‘Minor language, minor practices’

(Talk given at the 2021 Australasian Jazz and Improvisation Research Network conference)


In 2002, David Ake published an essay that shrewdly and strategically situates Ornette Coleman’s mode of social performativity, his musical genealogy, and indeed the very sounds he made with his saxophone (and later with trumpet and violin) as deliberately outside the majoritarian masculinist framework that defined the jazz practices of the time. Ake’s characterization can be summarized by about seven ways in which Coleman breaks with jazz’s mainstream.

1)     In a framework where performative modes of masculine assertiveness were valued, Coleman was deliberately ‘uncool’ in terms of his manner of dress, his toy plastic saxophone, his ‘nerdy’ way of speaking.

2)     Deliberately placing himself outside the insider ‘boy’s club’ of jazz by growing his hair long, opening questioning his own sexuality, and eating vegetarian.

3)     Eschewing jazz’s ‘dues-paying’ trope in which one needs to master specific repertoires and modes of engaging them; instead coming from a background of blues and R&B and spending little time on canonical ‘jam session’ tunes and post-bebop syntaxes.

4)     Resisting what Ake calls a ‘competition-based jazz aesthetic’ exemplified by the ‘cutting contest’, in favor of a communal musical approach resistant to such a competition-drive.

5)     Eschewing jazz’s premium on instrumental virtuosity (and its association with ‘manliness’); in favor of an approach that was deliberately anti-virtuosic, at least in a conventional sense.

6)     Projecting earnestness and eagerness rather than the ‘implacable demeanor’ of coolness and aloofness practiced by mainstream jazz musicians.

7)     And stepping deliberately outside jazz’s ‘master-disciple’ lineage; here Ake cites Amiri Baraka, who suggested at the time that Coleman ‘uses [Charlie] Parker only as a hypothesis; his … conclusions are quite separate and unique’.
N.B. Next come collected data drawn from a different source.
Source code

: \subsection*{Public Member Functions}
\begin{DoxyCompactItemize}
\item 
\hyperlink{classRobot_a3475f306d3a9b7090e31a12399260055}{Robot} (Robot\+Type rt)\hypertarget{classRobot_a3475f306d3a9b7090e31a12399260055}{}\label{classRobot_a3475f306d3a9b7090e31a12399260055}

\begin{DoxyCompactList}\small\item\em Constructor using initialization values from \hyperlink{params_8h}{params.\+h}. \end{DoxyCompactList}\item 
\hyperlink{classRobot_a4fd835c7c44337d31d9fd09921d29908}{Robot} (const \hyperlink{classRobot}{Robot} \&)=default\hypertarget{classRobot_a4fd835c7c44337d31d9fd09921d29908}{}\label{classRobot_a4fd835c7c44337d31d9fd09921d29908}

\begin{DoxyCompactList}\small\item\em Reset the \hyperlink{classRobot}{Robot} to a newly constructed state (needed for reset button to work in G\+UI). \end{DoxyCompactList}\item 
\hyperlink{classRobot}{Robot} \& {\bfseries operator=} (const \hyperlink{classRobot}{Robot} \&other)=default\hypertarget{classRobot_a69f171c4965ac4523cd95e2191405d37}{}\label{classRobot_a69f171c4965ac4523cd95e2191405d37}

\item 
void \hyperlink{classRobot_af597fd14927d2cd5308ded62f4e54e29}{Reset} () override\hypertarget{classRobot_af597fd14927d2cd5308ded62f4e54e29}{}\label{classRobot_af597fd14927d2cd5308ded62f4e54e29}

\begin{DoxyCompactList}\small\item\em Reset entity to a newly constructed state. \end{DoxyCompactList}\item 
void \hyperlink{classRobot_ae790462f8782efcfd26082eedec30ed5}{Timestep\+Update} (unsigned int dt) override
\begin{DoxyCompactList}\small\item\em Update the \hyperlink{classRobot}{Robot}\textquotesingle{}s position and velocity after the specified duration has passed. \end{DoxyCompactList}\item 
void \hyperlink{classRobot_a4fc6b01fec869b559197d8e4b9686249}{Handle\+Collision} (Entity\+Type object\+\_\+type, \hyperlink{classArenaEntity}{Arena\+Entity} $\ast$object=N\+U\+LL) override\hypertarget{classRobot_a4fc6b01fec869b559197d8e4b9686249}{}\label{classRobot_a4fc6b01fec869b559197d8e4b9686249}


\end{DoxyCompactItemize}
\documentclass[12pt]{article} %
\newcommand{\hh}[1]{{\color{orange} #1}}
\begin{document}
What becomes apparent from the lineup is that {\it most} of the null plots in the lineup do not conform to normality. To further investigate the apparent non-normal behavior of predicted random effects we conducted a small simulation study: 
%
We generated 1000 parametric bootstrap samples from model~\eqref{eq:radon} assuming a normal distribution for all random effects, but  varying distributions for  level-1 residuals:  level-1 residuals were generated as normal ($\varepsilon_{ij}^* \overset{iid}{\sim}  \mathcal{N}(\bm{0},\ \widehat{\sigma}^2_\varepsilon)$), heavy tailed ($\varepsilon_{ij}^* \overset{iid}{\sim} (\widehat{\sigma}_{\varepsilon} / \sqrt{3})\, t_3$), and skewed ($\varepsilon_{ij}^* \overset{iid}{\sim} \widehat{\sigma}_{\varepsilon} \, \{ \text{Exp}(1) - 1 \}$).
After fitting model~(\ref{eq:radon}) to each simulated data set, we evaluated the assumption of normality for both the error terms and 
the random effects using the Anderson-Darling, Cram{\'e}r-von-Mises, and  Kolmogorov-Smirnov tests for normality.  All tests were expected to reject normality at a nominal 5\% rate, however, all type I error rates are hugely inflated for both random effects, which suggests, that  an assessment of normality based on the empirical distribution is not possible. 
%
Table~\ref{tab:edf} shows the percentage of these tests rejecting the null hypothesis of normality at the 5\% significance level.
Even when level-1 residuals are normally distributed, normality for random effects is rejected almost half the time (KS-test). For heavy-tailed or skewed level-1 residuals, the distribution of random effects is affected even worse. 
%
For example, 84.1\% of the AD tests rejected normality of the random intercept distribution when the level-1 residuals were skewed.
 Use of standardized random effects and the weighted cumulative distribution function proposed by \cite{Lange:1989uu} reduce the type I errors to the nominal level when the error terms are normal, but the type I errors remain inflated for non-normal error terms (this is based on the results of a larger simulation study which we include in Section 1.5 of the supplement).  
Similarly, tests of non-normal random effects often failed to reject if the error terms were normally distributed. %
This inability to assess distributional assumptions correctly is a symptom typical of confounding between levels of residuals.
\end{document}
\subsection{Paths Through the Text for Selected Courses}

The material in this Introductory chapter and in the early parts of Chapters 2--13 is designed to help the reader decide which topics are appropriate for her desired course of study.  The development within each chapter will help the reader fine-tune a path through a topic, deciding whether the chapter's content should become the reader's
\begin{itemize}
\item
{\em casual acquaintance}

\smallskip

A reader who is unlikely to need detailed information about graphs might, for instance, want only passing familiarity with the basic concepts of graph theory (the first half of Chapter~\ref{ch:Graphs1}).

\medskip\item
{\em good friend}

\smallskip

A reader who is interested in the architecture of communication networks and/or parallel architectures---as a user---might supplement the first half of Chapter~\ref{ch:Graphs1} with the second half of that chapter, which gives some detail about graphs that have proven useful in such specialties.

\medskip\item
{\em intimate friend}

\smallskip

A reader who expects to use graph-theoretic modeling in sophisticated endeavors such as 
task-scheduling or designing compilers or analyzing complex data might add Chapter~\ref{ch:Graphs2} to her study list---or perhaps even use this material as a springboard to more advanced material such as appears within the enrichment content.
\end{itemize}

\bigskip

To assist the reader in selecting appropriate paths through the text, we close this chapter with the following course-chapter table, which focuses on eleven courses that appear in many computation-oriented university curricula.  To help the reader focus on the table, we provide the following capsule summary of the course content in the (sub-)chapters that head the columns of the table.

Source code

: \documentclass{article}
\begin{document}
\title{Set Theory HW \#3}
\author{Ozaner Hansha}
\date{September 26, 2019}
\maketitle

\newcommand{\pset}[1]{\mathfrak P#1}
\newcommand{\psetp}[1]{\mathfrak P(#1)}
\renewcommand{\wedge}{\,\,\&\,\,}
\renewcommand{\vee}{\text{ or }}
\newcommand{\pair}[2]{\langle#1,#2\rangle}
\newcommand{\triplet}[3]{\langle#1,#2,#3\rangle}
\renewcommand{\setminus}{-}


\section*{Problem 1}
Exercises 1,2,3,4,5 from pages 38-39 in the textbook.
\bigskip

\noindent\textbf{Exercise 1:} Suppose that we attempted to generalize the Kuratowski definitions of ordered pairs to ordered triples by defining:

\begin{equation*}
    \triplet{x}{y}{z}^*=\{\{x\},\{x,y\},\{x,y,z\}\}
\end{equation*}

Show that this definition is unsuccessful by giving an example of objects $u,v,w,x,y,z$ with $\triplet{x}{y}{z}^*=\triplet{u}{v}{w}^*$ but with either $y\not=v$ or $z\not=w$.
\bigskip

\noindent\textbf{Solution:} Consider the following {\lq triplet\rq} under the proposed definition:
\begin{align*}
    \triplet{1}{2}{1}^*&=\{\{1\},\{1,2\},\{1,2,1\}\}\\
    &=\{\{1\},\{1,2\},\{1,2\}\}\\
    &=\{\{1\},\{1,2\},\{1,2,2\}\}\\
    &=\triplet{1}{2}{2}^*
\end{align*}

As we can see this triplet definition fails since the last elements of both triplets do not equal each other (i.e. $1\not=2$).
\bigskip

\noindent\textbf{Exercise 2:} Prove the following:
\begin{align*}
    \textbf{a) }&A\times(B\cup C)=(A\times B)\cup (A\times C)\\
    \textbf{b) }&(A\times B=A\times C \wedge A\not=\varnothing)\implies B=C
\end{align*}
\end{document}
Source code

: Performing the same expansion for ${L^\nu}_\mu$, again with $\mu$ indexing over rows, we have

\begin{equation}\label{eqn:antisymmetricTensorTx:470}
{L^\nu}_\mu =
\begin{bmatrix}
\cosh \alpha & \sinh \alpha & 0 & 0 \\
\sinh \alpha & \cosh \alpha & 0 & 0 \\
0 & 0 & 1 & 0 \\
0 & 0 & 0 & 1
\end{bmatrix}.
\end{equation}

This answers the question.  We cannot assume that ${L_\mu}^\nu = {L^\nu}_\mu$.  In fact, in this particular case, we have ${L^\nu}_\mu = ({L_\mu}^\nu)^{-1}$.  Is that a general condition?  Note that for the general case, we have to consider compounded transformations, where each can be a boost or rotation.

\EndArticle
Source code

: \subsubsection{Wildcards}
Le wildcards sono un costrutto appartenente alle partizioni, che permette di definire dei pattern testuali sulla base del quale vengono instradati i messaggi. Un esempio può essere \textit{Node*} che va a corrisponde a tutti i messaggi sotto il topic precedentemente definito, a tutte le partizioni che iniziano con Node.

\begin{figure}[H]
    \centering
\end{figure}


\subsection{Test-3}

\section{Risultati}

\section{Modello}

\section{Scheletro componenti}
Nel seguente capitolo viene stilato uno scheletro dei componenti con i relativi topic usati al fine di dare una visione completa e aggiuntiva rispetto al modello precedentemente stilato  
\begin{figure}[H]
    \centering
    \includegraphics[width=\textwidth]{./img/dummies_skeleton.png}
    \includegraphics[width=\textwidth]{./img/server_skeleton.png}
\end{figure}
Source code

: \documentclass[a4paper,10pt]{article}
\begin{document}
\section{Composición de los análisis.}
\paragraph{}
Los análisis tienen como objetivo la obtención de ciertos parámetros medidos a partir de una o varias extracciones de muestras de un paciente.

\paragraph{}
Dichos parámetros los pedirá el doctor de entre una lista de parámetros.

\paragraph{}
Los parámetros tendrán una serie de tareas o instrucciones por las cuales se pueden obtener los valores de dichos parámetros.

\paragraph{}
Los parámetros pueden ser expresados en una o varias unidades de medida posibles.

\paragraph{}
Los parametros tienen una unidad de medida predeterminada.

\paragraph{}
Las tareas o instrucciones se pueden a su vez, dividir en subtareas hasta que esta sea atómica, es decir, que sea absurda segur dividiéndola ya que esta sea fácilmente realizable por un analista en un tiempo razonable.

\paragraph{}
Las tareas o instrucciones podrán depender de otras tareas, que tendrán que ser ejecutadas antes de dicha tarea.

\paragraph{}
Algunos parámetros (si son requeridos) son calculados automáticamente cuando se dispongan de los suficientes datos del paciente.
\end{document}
One of the remarkable things about Ake’s essay is how he brings social and what we might call ‘within-the-music’ issues and ideas into close dialogue. It’s not just about the sounds Coleman made, nor the social spheres he occupied and contributed to constituting: rather, we start to see that these are irreducible in a very important way. There’s already the seed of an immanent critique here, which we ought not ignore in the ongoing wake of #MeToo and Black Lives Matter, which is that our postmodern dismissals of author agency might actually be highly problematic, that it’s not quite right to ‘engage the idea, not the person’, that the material, relational, and historically contingent aspects of the lives of the artists we study have might have real consequences in terms of what their artistic practices mean.

(This, many of you know, is what has been animating the controversy around music theorist Heinrich Schenker in the United States in recent months.)

I’m not here today to talk about about cancelling this or that artist, however: quite the opposite. I’m calling today to redouble our efforts to root around in the margins of mainstream discourses, historiographies, what I’m going to call ‘theoriographies’, and pedagogical practices in jazz, working to reclaim the subaltern or undercommons or nomadic voices and practices that have been silenced by what Jacques Rancière would call jazz’s police logic. Specifically, it is a call to foreground what I’ll call the ‘why’ question. Why did this particular musician develop their improvisational ‘language’ in the particular way they did, with what material consequences, in what kind of an even potentially fraught relationship with the contexts they were living and working in?

As a performer and listener, I’m particularly drawn to two kinds of such individualizing developments. On one hand, those that enact sometimes extreme torsions of mainstream syntaxes—for example Eric Dolphy’s fantastical distentions of bebop’s gestural language, which Fred Moten poetically describes as ‘an extemporaneous reformation of rules’, a ‘resignification or redeployment’, and most productively, a ‘cut interpellation’—what Gilles Deleuze and Félix Guattari characterize as ‘that which a minority constructs within a majority language’.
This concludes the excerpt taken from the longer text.